Saat asyik melahap ramuan, naga kecil itu menyadari tatapan Ye Yu tertuju pada harta di pelukannya. Seketika ia meletakkan ramuan dan menjadi serius, terbata-bata, “Ini... ini tungku aku yang temukan, jangan kau ganggu, lagipula kau tidak kekurangan senjata.” Sambil mengelus-ngelus tungku perunggu itu, melihat Ye Yu tak berniat merebut, ia berdiri dan dengan penuh semangat mengutarakan ambisinya, “Dengan pusaka langka ini, ditambah kemampuanku yang luar biasa, suatu hari nanti aku akan membunuh naga busuk Gu Cang, menaklukkan Changsun Changkong, lalu memusnahkan pendeta tua Qingyang, menjelajah seluruh Timur, menguasai semesta... Eh, aku belum selesai bicara, kenapa kau pergi...”

Ye Yu melangkah beberapa langkah menjauh, berdiri di bawah patung, membungkuk dalam-dalam. Saat kepalanya menunduk, seuntai tasbih yang tampak biasa menarik perhatiannya. “Mengapa ada tasbih Buddha di sini?” Ye Yu tertegun, menunduk ke bawah meja batu.

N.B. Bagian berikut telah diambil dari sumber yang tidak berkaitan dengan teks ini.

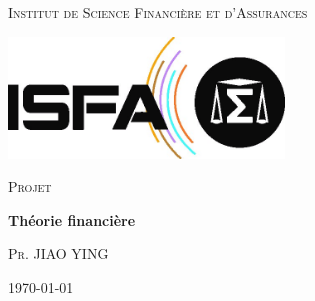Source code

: \begin{titlepage}
	\centering

	{\scshape\LARGE Institut de Science Financière et d'Assurances	 \par}\vspace{1cm}
   	 \includegraphics[width=0.55\textwidth]{logo_isfa}\par
	\vspace{1.5cm}
	{\scshape\Large Projet\par}
	\vspace{1.5cm}
	{\huge\bfseries Théorie financière\par}
	\vspace{2cm}{W. LAURENT, O. LAVERNY, P. MARJOLLET\par}
	\vfill
	\par
	\textsc{Pr. JIAO YING}

	\vfill

	{\large \today\par}
\end{titlepage}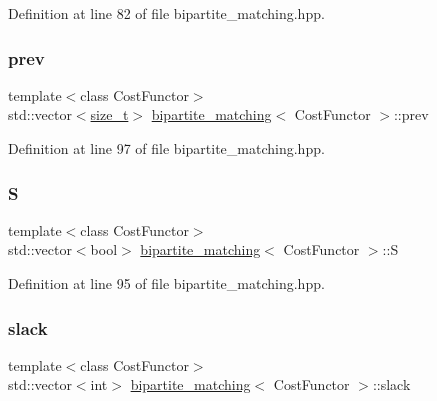 Definition at line 82 of file bipartite\+\_\+matching.\+hpp.

\mbox{\label{classbipartite__matching_a2b0418fb8023abdc337047b4cc6b5f4e}} 
\subsubsection{\texorpdfstring{prev}{prev}}
{\footnotesize\ttfamily template$<$class Cost\+Functor$>$ \\
std\+::vector$<$\hyperlink{tutorial__fpt__2017_2intro_2sixth_2test_8c_a7c94ea6f8948649f8d181ae55911eeaf}{size\+\_\+t}$>$ \hyperlink{classbipartite__matching}{bipartite\+\_\+matching}$<$ Cost\+Functor $>$\+::prev\hspace{0.3cm}{\ttfamily [private]}}



Definition at line 97 of file bipartite\+\_\+matching.\+hpp.

\mbox{\label{classbipartite__matching_a7e0563ba0994677f6dd9d98442c36ef2}} 
\subsubsection{\texorpdfstring{S}{S}}
{\footnotesize\ttfamily template$<$class Cost\+Functor$>$ \\
std\+::vector$<$bool$>$ \hyperlink{classbipartite__matching}{bipartite\+\_\+matching}$<$ Cost\+Functor $>$\+::S\hspace{0.3cm}{\ttfamily [private]}}



Definition at line 95 of file bipartite\+\_\+matching.\+hpp.

\mbox{\label{classbipartite__matching_aff5c655d394bc2f684d0c16b79da5241}} 
\subsubsection{\texorpdfstring{slack}{slack}}
{\footnotesize\ttfamily template$<$class Cost\+Functor$>$ \\
std\+::vector$<$int$>$ \hyperlink{classbipartite__matching}{bipartite\+\_\+matching}$<$ Cost\+Functor $>$\+::slack\hspace{0.3cm}{\ttfamily [private]}}



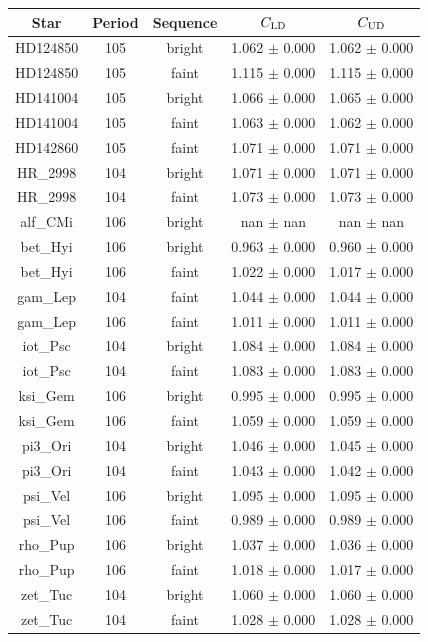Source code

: \begin{tabular}{ccccc}
\hline
Star & Period & Sequence & $C_{\rm LD}$ & $C_{\rm UD}$ \\
\hline
HD124850 & 105 & bright & 1.062 $\pm$ 0.000 & 1.062 $\pm$ 0.000\\
HD124850 & 105 & faint & 1.115 $\pm$ 0.000 & 1.115 $\pm$ 0.000\\
HD141004 & 105 & bright & 1.066 $\pm$ 0.000 & 1.065 $\pm$ 0.000\\
HD141004 & 105 & faint & 1.063 $\pm$ 0.000 & 1.062 $\pm$ 0.000\\
HD142860 & 105 & faint & 1.071 $\pm$ 0.000 & 1.071 $\pm$ 0.000\\
HR_2998 & 104 & bright & 1.071 $\pm$ 0.000 & 1.071 $\pm$ 0.000\\
HR_2998 & 104 & faint & 1.073 $\pm$ 0.000 & 1.073 $\pm$ 0.000\\
alf_CMi & 106 & bright & nan $\pm$ nan & nan $\pm$ nan\\
bet_Hyi & 106 & bright & 0.963 $\pm$ 0.000 & 0.960 $\pm$ 0.000\\
bet_Hyi & 106 & faint & 1.022 $\pm$ 0.000 & 1.017 $\pm$ 0.000\\
gam_Lep & 104 & faint & 1.044 $\pm$ 0.000 & 1.044 $\pm$ 0.000\\
gam_Lep & 106 & faint & 1.011 $\pm$ 0.000 & 1.011 $\pm$ 0.000\\
iot_Psc & 104 & bright & 1.084 $\pm$ 0.000 & 1.084 $\pm$ 0.000\\
iot_Psc & 104 & faint & 1.083 $\pm$ 0.000 & 1.083 $\pm$ 0.000\\
ksi_Gem & 106 & bright & 0.995 $\pm$ 0.000 & 0.995 $\pm$ 0.000\\
ksi_Gem & 106 & faint & 1.059 $\pm$ 0.000 & 1.059 $\pm$ 0.000\\
pi3_Ori & 104 & bright & 1.046 $\pm$ 0.000 & 1.045 $\pm$ 0.000\\
pi3_Ori & 104 & faint & 1.043 $\pm$ 0.000 & 1.042 $\pm$ 0.000\\
psi_Vel & 106 & bright & 1.095 $\pm$ 0.000 & 1.095 $\pm$ 0.000\\
psi_Vel & 106 & faint & 0.989 $\pm$ 0.000 & 0.989 $\pm$ 0.000\\
rho_Pup & 106 & bright & 1.037 $\pm$ 0.000 & 1.036 $\pm$ 0.000\\
rho_Pup & 106 & faint & 1.018 $\pm$ 0.000 & 1.017 $\pm$ 0.000\\
zet_Tuc & 104 & bright & 1.060 $\pm$ 0.000 & 1.060 $\pm$ 0.000\\
zet_Tuc & 104 & faint & 1.028 $\pm$ 0.000 & 1.028 $\pm$ 0.000\\
\hline
\end{tabular}
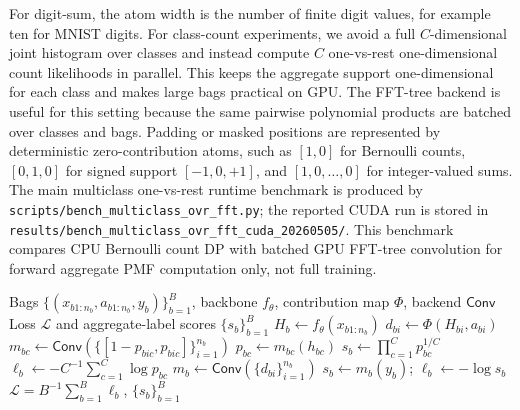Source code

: For digit-sum, the atom width is the number of finite digit values, for example ten for MNIST digits.
For class-count experiments, we avoid a full $C$-dimensional joint histogram over classes and instead compute $C$ one-vs-rest one-dimensional count likelihoods in parallel.
This keeps the aggregate support one-dimensional for each class and makes large bags practical on GPU.
The FFT-tree backend is useful for this setting because the same pairwise polynomial products are batched over classes and bags.
Padding or masked positions are represented by deterministic zero-contribution atoms, such as $[1,0]$ for Bernoulli counts, $[0,1,0]$ for signed support $[-1,0,+1]$, and $[1,0,\ldots,0]$ for integer-valued sums.
The main multiclass one-vs-rest runtime benchmark is produced by \texttt{scripts/bench\_multiclass\_ovr\_fft.py}; the reported CUDA run is stored in \texttt{results/bench\_multiclass\_ovr\_fft\_cuda\_20260505/}.
This benchmark compares CPU Bernoulli count DP with batched GPU FFT-tree convolution for forward aggregate PMF computation only, not full training.

\begin{algorithm}[t]
\caption{Convolutional aggregate prediction for one minibatch}
\label{alg:bag-prediction}
\begin{algorithmic}[1]
\Require Bags $\{(x_{b1:n_b}, a_{b1:n_b}, y_b)\}_{b=1}^B$, backbone $f_\theta$, contribution map $\Phi$, backend $\mathsf{Conv}$
\Ensure Loss $\mathcal{L}$ and aggregate-label scores $\{s_b\}_{b=1}^B$
  \State $H_b \gets f_\theta(x_{b1:n_b})$
    \State $d_{bi} \gets \Phi(H_{bi}, a_{bi})$
  \EndFor
      \State $m_{bc} \gets \mathsf{Conv}(\{[1-p_{bic},p_{bic}]\}_{i=1}^{n_b})$
      \State $p_{bc} \gets m_{bc}(h_{bc})$
    \EndFor
    \State $s_b \gets \prod_{c=1}^C p_{bc}^{1/C}$ 
    \State $\ell_b \gets -C^{-1}\sum_{c=1}^C \log p_{bc}$
  \Else
    \State $m_b \gets \mathsf{Conv}(\{d_{bi}\}_{i=1}^{n_b})$
    \State $s_b \gets m_b(y_b)$; $\ell_b \gets -\log s_b$
  \EndIf
\EndFor
\State \Return $\mathcal{L}=B^{-1}\sum_{b=1}^B \ell_b$, $\{s_b\}_{b=1}^B$
\end{algorithmic}
\end{algorithm}

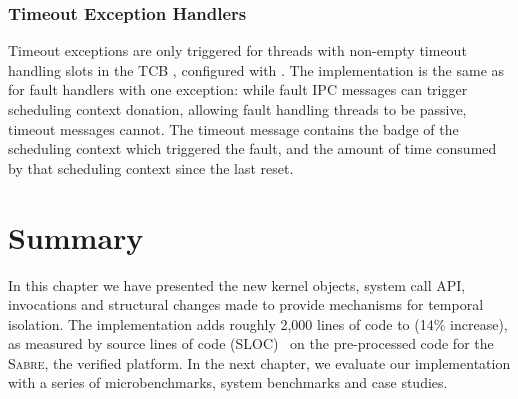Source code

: \subsubsection{Timeout Exception Handlers}

Timeout exceptions are only triggered for threads with non-empty timeout handling slots in the
\gls{TCB} \cnode, configured with \tcbsettimeoutep. The implementation is the same as for
fault handlers with one exception: while fault \gls{IPC} messages can trigger scheduling context
donation, allowing fault handling threads to be passive, timeout messages cannot. The timeout
message contains the badge of the scheduling context which triggered the fault, and the amount of
time consumed by that scheduling context since the last reset.

\section{Summary}

In this chapter we have presented the new kernel objects, system call API, invocations and 
structural changes made to provide mechanisms for temporal isolation. 
The implementation adds roughly 2,000 lines of code to \selfour (14\% increase), as measured
by source lines of code (SLOC)~\citep{Wheeler_01} on the pre-processed code for the \textsc{Sabre}, the verified platform.
In the next chapter, we evaluate our implementation with a series of microbenchmarks, 
system benchmarks and case studies.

Saat itulah kekuatan hisap yang sangat kuat meledak dari tasbih itu, cahaya merah menyala terang, seketika lautan kesadaran Ye Yu bergetar, energi spiritual dalam tubuhnya melesat keluar tak terkendali menuju tasbih. Ye Yu terkejut dan segera bereaksi, memusatkan teknik pemanggilan energi untuk melawan kekuatan hisap itu, namun sekeras apa pun ia berjuang, ia tak sanggup melepaskan diri. Rumput Naga Hijau Sembilan Daun makin meredup, tubuhnya menegang penuh penderitaan, situasi benar-benar genting!

Tiba-tiba, liontin giok di lehernya kembali memancarkan cahaya putih terang, seberkas cahaya putih menyambar tasbih, merah dan putih saling berkelindan, kekuatan hisap perlahan memudar. Ye Yu bermandi peluh, energi spiritualnya baru saja terkuras hebat, seluruh tubuhnya serasa lemas tak bertenaga.

Naga kecil melompat turun dari meja batu, menatap duel antara liontin dengan tasbih itu dengan penuh keheranan, ekspresinya sangat aneh. Tiba-tiba ia berseru, “Tasbih ini indah sekali!”